**Task to complete**. Restate the listing below with no word altered.

**Dataset records**.
####################
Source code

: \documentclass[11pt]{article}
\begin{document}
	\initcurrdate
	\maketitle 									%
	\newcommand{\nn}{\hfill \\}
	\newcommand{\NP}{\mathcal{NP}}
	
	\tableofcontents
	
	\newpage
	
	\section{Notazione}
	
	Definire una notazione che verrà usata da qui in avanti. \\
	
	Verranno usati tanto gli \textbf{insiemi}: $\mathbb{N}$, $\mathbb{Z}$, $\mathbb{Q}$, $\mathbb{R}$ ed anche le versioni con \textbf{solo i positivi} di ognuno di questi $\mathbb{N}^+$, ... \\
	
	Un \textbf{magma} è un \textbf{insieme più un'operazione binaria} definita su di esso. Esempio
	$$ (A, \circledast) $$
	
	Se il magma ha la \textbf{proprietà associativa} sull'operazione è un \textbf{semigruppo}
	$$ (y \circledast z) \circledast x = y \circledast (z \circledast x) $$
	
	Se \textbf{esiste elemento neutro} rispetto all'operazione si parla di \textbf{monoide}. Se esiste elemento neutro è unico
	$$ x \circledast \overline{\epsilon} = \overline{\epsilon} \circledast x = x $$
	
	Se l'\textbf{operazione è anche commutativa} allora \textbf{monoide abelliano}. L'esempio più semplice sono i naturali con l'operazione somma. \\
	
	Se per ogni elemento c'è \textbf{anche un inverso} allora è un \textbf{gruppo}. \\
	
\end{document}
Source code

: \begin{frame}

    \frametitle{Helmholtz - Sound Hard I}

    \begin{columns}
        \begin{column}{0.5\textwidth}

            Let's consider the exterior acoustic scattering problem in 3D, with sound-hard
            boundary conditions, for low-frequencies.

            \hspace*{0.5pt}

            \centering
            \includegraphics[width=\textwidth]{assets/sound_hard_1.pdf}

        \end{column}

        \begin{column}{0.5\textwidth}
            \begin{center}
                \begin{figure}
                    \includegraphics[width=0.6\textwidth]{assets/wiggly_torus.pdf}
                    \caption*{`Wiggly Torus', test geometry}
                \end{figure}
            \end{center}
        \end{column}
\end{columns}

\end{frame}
####################
**Result of the exercise**.
Source code

: \documentclass[11pt]{article}
\begin{document}
	\initcurrdate
	\maketitle 									%
	\newcommand{\nn}{\hfill \\}
	\newcommand{\NP}{\mathcal{NP}}
	
	\tableofcontents
	
	\newpage
	
	\section{Notazione}
	
	Definire una notazione che verrà usata da qui in avanti. \\
	
	Verranno usati tanto gli \textbf{insiemi}: $\mathbb{N}$, $\mathbb{Z}$, $\mathbb{Q}$, $\mathbb{R}$ ed anche le versioni con \textbf{solo i positivi} di ognuno di questi $\mathbb{N}^+$, ... \\
	
	Un \textbf{magma} è un \textbf{insieme più un'operazione binaria} definita su di esso. Esempio
	$$ (A, \circledast) $$
	
	Se il magma ha la \textbf{proprietà associativa} sull'operazione è un \textbf{semigruppo}
	$$ (y \circledast z) \circledast x = y \circledast (z \circledast x) $$
	
	Se \textbf{esiste elemento neutro} rispetto all'operazione si parla di \textbf{monoide}. Se esiste elemento neutro è unico
	$$ x \circledast \overline{\epsilon} = \overline{\epsilon} \circledast x = x $$
	
	Se l'\textbf{operazione è anche commutativa} allora \textbf{monoide abelliano}. L'esempio più semplice sono i naturali con l'operazione somma. \\
	
	Se per ogni elemento c'è \textbf{anche un inverso} allora è un \textbf{gruppo}. \\
	
\end{document}
Source code

: \begin{frame}

    \frametitle{Helmholtz - Sound Hard I}

    \begin{columns}
        \begin{column}{0.5\textwidth}

            Let's consider the exterior acoustic scattering problem in 3D, with sound-hard
            boundary conditions, for low-frequencies.

            \hspace*{0.5pt}

            \centering
            \includegraphics[width=\textwidth]{assets/sound_hard_1.pdf}

        \end{column}

        \begin{column}{0.5\textwidth}
            \begin{center}
                \begin{figure}
                    \includegraphics[width=0.6\textwidth]{assets/wiggly_torus.pdf}
                    \caption*{`Wiggly Torus', test geometry}
                \end{figure}
            \end{center}
        \end{column}
\end{columns}

\end{frame}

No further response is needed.